(Pictures paired with source code)
════
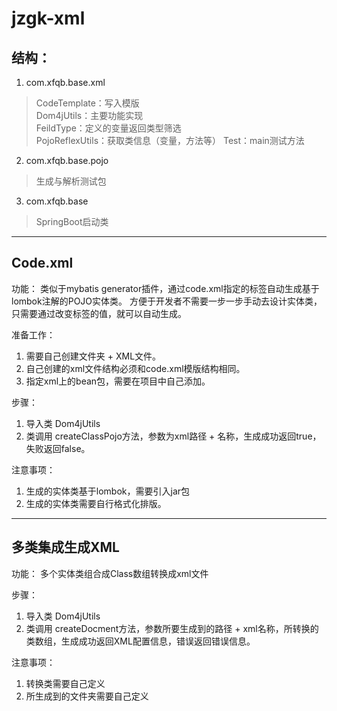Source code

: # jzgk-xml

## 结构：
1. com.xfqb.base.xml  
> CodeTemplate：写入模版  
   Dom4jUtils：主要功能实现  
   FeildType：定义的变量返回类型筛选  
   PojoReflexUtils：获取类信息（变量，方法等） 
   Test：main测试方法
  
2. com.xfqb.base.pojo  
>生成与解析测试包  
3. com.xfqb.base  
>SpringBoot启动类
	
****

## Code.xml
功能：
类似于mybatis generator插件，通过code.xml指定的标签自动生成基于lombok注解的POJO实体类。
方便于开发者不需要一步一步手动去设计实体类，只需要通过改变标签的值，就可以自动生成。
	
准备工作：
1. 需要自己创建文件夹 + XML文件。
2. 自己创建的xml文件结构必须和code.xml模版结构相同。
3. 指定xml上的bean包，需要在项目中自己添加。
	
步骤：
1. 导入类 Dom4jUtils
2. 类调用 createClassPojo方法，参数为xml路径 + 名称，生成成功返回true，失败返回false。

注意事项：
1. 生成的实体类基于lombok，需要引入jar包
2. 生成的实体类需要自行格式化排版。
	
	
	
	
------------------------------------------------------------------------------------------
## 多类集成生成XML
功能：
多个实体类组合成Class数组转换成xml文件
	
步骤：
1. 导入类 Dom4jUtils
2. 类调用 createDocment方法，参数所要生成到的路径 + xml名称，所转换的类数组，生成成功返回XML配置信息，错误返回错误信息。
	
注意事项：
1. 转换类需要自己定义
2. 所生成到的文件夹需要自己定义
	
	
	
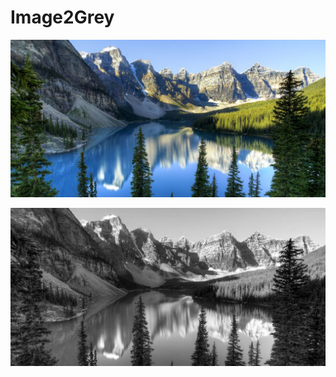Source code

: # Image2Grey

![NatureRGB](https://github.com/Yug34/Image2Grey/blob/master/nature.jpg)

![NatureBlack](https://github.com/Yug34/Image2Grey/blob/master/natureBlack.jpg)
════
_WHAT THE TASK REQUIRES:_
Produce a verbatim copy of all records, minus pictures.

_COMPLETED EXERCISE:_
Source code

: # jzgk-xml

## 结构：
1. com.xfqb.base.xml  
> CodeTemplate：写入模版  
   Dom4jUtils：主要功能实现  
   FeildType：定义的变量返回类型筛选  
   PojoReflexUtils：获取类信息（变量，方法等） 
   Test：main测试方法
  
2. com.xfqb.base.pojo  
>生成与解析测试包  
3. com.xfqb.base  
>SpringBoot启动类
	
****

## Code.xml
功能：
类似于mybatis generator插件，通过code.xml指定的标签自动生成基于lombok注解的POJO实体类。
方便于开发者不需要一步一步手动去设计实体类，只需要通过改变标签的值，就可以自动生成。
	
准备工作：
1. 需要自己创建文件夹 + XML文件。
2. 自己创建的xml文件结构必须和code.xml模版结构相同。
3. 指定xml上的bean包，需要在项目中自己添加。
	
步骤：
1. 导入类 Dom4jUtils
2. 类调用 createClassPojo方法，参数为xml路径 + 名称，生成成功返回true，失败返回false。

注意事项：
1. 生成的实体类基于lombok，需要引入jar包
2. 生成的实体类需要自行格式化排版。
	
	
	
	
------------------------------------------------------------------------------------------
## 多类集成生成XML
功能：
多个实体类组合成Class数组转换成xml文件
	
步骤：
1. 导入类 Dom4jUtils
2. 类调用 createDocment方法，参数所要生成到的路径 + xml名称，所转换的类数组，生成成功返回XML配置信息，错误返回错误信息。
	
注意事项：
1. 转换类需要自己定义
2. 所生成到的文件夹需要自己定义
	
	
	
Source code

: # Image2Grey

![NatureRGB](https://github.com/Yug34/Image2Grey/blob/master/nature.jpg)

![NatureBlack](https://github.com/Yug34/Image2Grey/blob/master/natureBlack.jpg)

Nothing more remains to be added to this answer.